UNITED STATES DISTRICT COURT FOR THE WESTERN DISTRICT OF NORTH CAROLINA CHARLOTTE DIVISION
Dec 11, 2012
No. 3:10-cv-147-DCN-KM (W.D.N.C. Dec. 11, 2012)

Opinion

No. 3:10-cv-147-DCN-KM

12-11-2012

JACK STRATTON, Plaintiff, v. MECKLENBRG COUNTY, et al., Defendants.


ORDER

This matter is before the court on plaintiff's motion for relief from judgment under Federal Rule of Civil Procedure 60(b). For the reasons set forth below, the court denies plaintiff's motion.

I. BACKGROUND

On March 29, 2010, plaintiff Jack Stratton filed a qui tam complaint under the False Claims Act, 31 U.S.C. § 3729 et seq., alleging the existence of a "federal funding fraud perpetrated . . . in furtherance of a two decades old child trafficking criminal enterprise." Compl. ¶¶ 26, 32. The United States declined to intervene in the action. In November and December 2010, defendants filed motions to dismiss on the basis that Stratton cannot prosecute a qui tam action as a pro se litigant. On September 16, 2011, this court issued an order adopting the Report and Recommendation of a magistrate judge and dismissing Stratton's qui tam complaint. Plaintiff filed a notice of appeal on May 11, 2012, which the United States Court of Appeals for the Fourth Circuit dismissed on October 10, 2012 as untimely.

On July 9, 2010, the undersigned was designated by the Chief Judge for the United States Court of Appeals for the Fourth Circuit to hold a district court in the Western District of North Carolina in this case.

On April 12, 2012, Kathy Stratton, acting on behalf of the estate of Jack Stratton, filed a motion pursuant to Rule 60(b)(1) of the Federal Rules of Civil Procedure seeking reentry of the court's September 16, 2011 order of dismissal.
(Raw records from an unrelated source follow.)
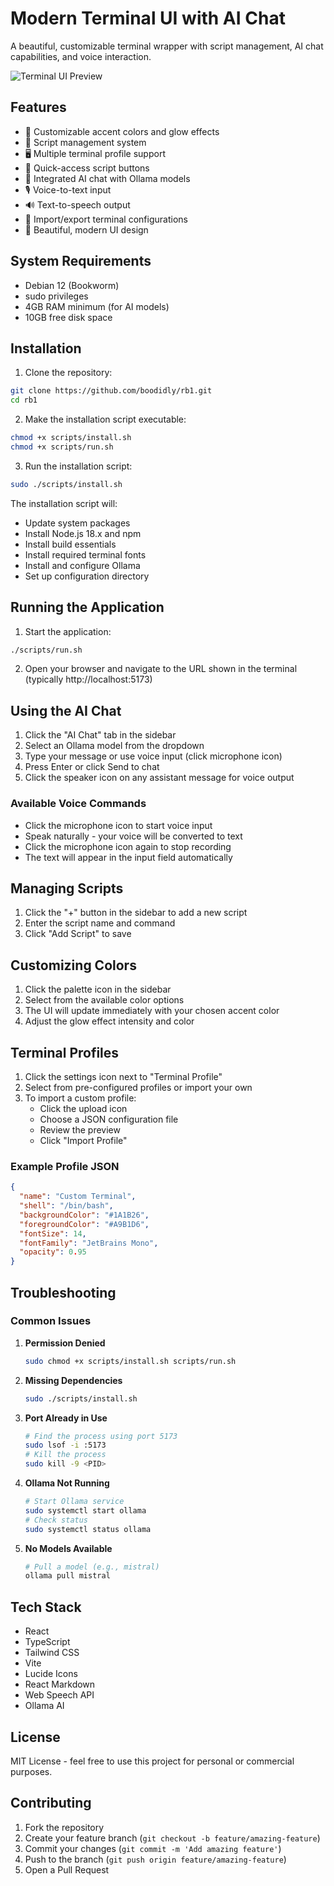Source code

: # Modern Terminal UI with AI Chat

A beautiful, customizable terminal wrapper with script management, AI chat capabilities, and voice interaction.

![Terminal UI Preview](https://images.unsplash.com/photo-1629654297299-c8506221ca97?auto=format&fit=crop&q=80&w=1000)

## Features

- 🎨 Customizable accent colors and glow effects
- 📜 Script management system
- 🖥️ Multiple terminal profile support
- 🎯 Quick-access script buttons
- 🤖 Integrated AI chat with Ollama models
- 🎙️ Voice-to-text input
- 🔊 Text-to-speech output
- 🔄 Import/export terminal configurations
- 🌈 Beautiful, modern UI design

## System Requirements

- Debian 12 (Bookworm)
- sudo privileges
- 4GB RAM minimum (for AI models)
- 10GB free disk space

## Installation

1. Clone the repository:
```bash
git clone https://github.com/boodidly/rb1.git
cd rb1
```

2. Make the installation script executable:
```bash
chmod +x scripts/install.sh
chmod +x scripts/run.sh
```

3. Run the installation script:
```bash
sudo ./scripts/install.sh
```

The installation script will:
- Update system packages
- Install Node.js 18.x and npm
- Install build essentials
- Install required terminal fonts
- Install and configure Ollama
- Set up configuration directory

## Running the Application

1. Start the application:
```bash
./scripts/run.sh
```

2. Open your browser and navigate to the URL shown in the terminal (typically http://localhost:5173)

## Using the AI Chat

1. Click the "AI Chat" tab in the sidebar
2. Select an Ollama model from the dropdown
3. Type your message or use voice input (click microphone icon)
4. Press Enter or click Send to chat
5. Click the speaker icon on any assistant message for voice output

### Available Voice Commands

- Click the microphone icon to start voice input
- Speak naturally - your voice will be converted to text
- Click the microphone icon again to stop recording
- The text will appear in the input field automatically

## Managing Scripts

1. Click the "+" button in the sidebar to add a new script
2. Enter the script name and command
3. Click "Add Script" to save

## Customizing Colors

1. Click the palette icon in the sidebar
2. Select from the available color options
3. The UI will update immediately with your chosen accent color
4. Adjust the glow effect intensity and color

## Terminal Profiles

1. Click the settings icon next to "Terminal Profile"
2. Select from pre-configured profiles or import your own
3. To import a custom profile:
   - Click the upload icon
   - Choose a JSON configuration file
   - Review the preview
   - Click "Import Profile"

### Example Profile JSON

```json
{
  "name": "Custom Terminal",
  "shell": "/bin/bash",
  "backgroundColor": "#1A1B26",
  "foregroundColor": "#A9B1D6",
  "fontSize": 14,
  "fontFamily": "JetBrains Mono",
  "opacity": 0.95
}
```

## Troubleshooting

### Common Issues

1. **Permission Denied**
   ```bash
   sudo chmod +x scripts/install.sh scripts/run.sh
   ```

2. **Missing Dependencies**
   ```bash
   sudo ./scripts/install.sh
   ```

3. **Port Already in Use**
   ```bash
   # Find the process using port 5173
   sudo lsof -i :5173
   # Kill the process
   sudo kill -9 <PID>
   ```

4. **Ollama Not Running**
   ```bash
   # Start Ollama service
   sudo systemctl start ollama
   # Check status
   sudo systemctl status ollama
   ```

5. **No Models Available**
   ```bash
   # Pull a model (e.g., mistral)
   ollama pull mistral
   ```

## Tech Stack

- React
- TypeScript
- Tailwind CSS
- Vite
- Lucide Icons
- React Markdown
- Web Speech API
- Ollama AI

## License

MIT License - feel free to use this project for personal or commercial purposes.

## Contributing

1. Fork the repository
2. Create your feature branch (`git checkout -b feature/amazing-feature`)
3. Commit your changes (`git commit -m 'Add amazing feature'`)
4. Push to the branch (`git push origin feature/amazing-feature`)
5. Open a Pull Request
Plaintiff argues the court failed to provide notice of the order dismissing the qui tam action until at least January 26, 2012, and that errors in the caption of the dismissal order render it otherwise ineffective. Plaintiff further argues the alleged failure to provide notice prevented her from filing timely notice of appeal to the Fourth Circuit. Defendants Mecklenburg County, Council for Children's Rights, and Brett Loftis filed motions in opposition, arguing that the failure to receive notice of a judgment or final order cannot constitute grounds for extending the time limits for a notice of appeal, and that plaintiff's motion otherwise fails to meet the Rule 60(b) standard. Plaintiff filed a reply.

II. DISCUSSION

Under Federal Rule of Civil Procedure 60(b), a district court may grant a party relief from a final judgment or order in certain circumstances, including: (1) mistake, inadvertence, surprise, or excusable neglect; (2) new evidence; (3) fraud; (4) void judgment; (5) satisfied, released, or discharged judgment; or (6) any other reason that justifies relief. Fed. R. Civ. P. 60(b). "[B]efore a party may seek relief under Rule 60(b), a party first must show timeliness, a meritorious defense, a lack of unfair prejudice to the opposing party, and exceptional circumstances." Dowell v. State Farm Fire & Cas. Auto. Ins. Co., 993 F.2d 46, 48 (4th Cir. 1993).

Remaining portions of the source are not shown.